Extracted data entries.
--- --- ---

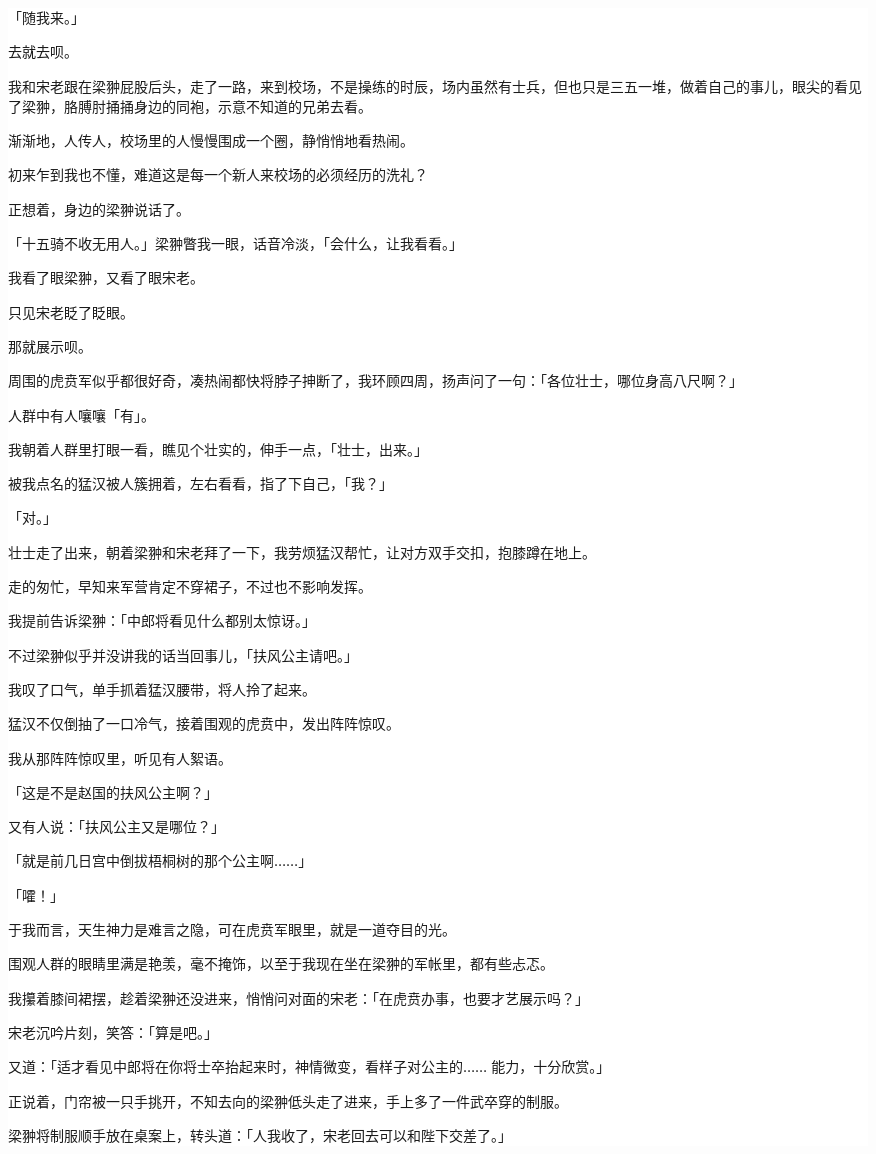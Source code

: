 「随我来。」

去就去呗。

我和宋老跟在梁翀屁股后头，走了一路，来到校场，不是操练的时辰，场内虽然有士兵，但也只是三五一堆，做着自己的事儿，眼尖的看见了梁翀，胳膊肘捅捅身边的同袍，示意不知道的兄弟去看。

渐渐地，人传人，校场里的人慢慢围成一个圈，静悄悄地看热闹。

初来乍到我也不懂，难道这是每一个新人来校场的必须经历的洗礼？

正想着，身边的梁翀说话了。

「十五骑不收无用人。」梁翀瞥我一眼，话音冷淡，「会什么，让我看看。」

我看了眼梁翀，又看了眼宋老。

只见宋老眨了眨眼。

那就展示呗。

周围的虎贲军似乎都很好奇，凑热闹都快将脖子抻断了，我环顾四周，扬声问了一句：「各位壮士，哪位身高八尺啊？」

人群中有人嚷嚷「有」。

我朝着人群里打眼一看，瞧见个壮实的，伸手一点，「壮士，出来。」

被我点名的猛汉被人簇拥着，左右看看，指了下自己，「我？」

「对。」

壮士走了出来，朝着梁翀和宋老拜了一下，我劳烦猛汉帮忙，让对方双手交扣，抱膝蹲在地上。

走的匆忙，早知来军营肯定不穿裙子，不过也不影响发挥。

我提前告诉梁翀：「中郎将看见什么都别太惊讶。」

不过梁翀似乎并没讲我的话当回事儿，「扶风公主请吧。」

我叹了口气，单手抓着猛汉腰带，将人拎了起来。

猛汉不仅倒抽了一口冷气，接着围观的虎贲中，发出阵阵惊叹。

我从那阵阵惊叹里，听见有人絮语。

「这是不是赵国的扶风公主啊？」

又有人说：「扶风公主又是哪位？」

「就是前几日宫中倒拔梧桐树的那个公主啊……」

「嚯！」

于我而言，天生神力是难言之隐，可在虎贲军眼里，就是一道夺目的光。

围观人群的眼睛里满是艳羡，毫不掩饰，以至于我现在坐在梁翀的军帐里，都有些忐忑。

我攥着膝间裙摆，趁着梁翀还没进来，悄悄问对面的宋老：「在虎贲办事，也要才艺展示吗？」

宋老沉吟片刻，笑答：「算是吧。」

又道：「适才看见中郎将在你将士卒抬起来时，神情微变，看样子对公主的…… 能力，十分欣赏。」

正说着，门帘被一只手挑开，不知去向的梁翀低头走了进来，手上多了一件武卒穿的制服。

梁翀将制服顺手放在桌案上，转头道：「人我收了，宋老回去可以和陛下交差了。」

--- --- ---

WORK INSTRUCTIONS. An exact copy is needed of the lines from the one containing "不过梁翀似乎并没讲我的话当回事儿，「扶风公主请吧。」" through the end of the records.

WRITTEN RESPONSE.
不过梁翀似乎并没讲我的话当回事儿，「扶风公主请吧。」

我叹了口气，单手抓着猛汉腰带，将人拎了起来。

猛汉不仅倒抽了一口冷气，接着围观的虎贲中，发出阵阵惊叹。

我从那阵阵惊叹里，听见有人絮语。

「这是不是赵国的扶风公主啊？」

又有人说：「扶风公主又是哪位？」

「就是前几日宫中倒拔梧桐树的那个公主啊……」

「嚯！」

于我而言，天生神力是难言之隐，可在虎贲军眼里，就是一道夺目的光。

围观人群的眼睛里满是艳羡，毫不掩饰，以至于我现在坐在梁翀的军帐里，都有些忐忑。

我攥着膝间裙摆，趁着梁翀还没进来，悄悄问对面的宋老：「在虎贲办事，也要才艺展示吗？」

宋老沉吟片刻，笑答：「算是吧。」

又道：「适才看见中郎将在你将士卒抬起来时，神情微变，看样子对公主的…… 能力，十分欣赏。」

正说着，门帘被一只手挑开，不知去向的梁翀低头走了进来，手上多了一件武卒穿的制服。

梁翀将制服顺手放在桌案上，转头道：「人我收了，宋老回去可以和陛下交差了。」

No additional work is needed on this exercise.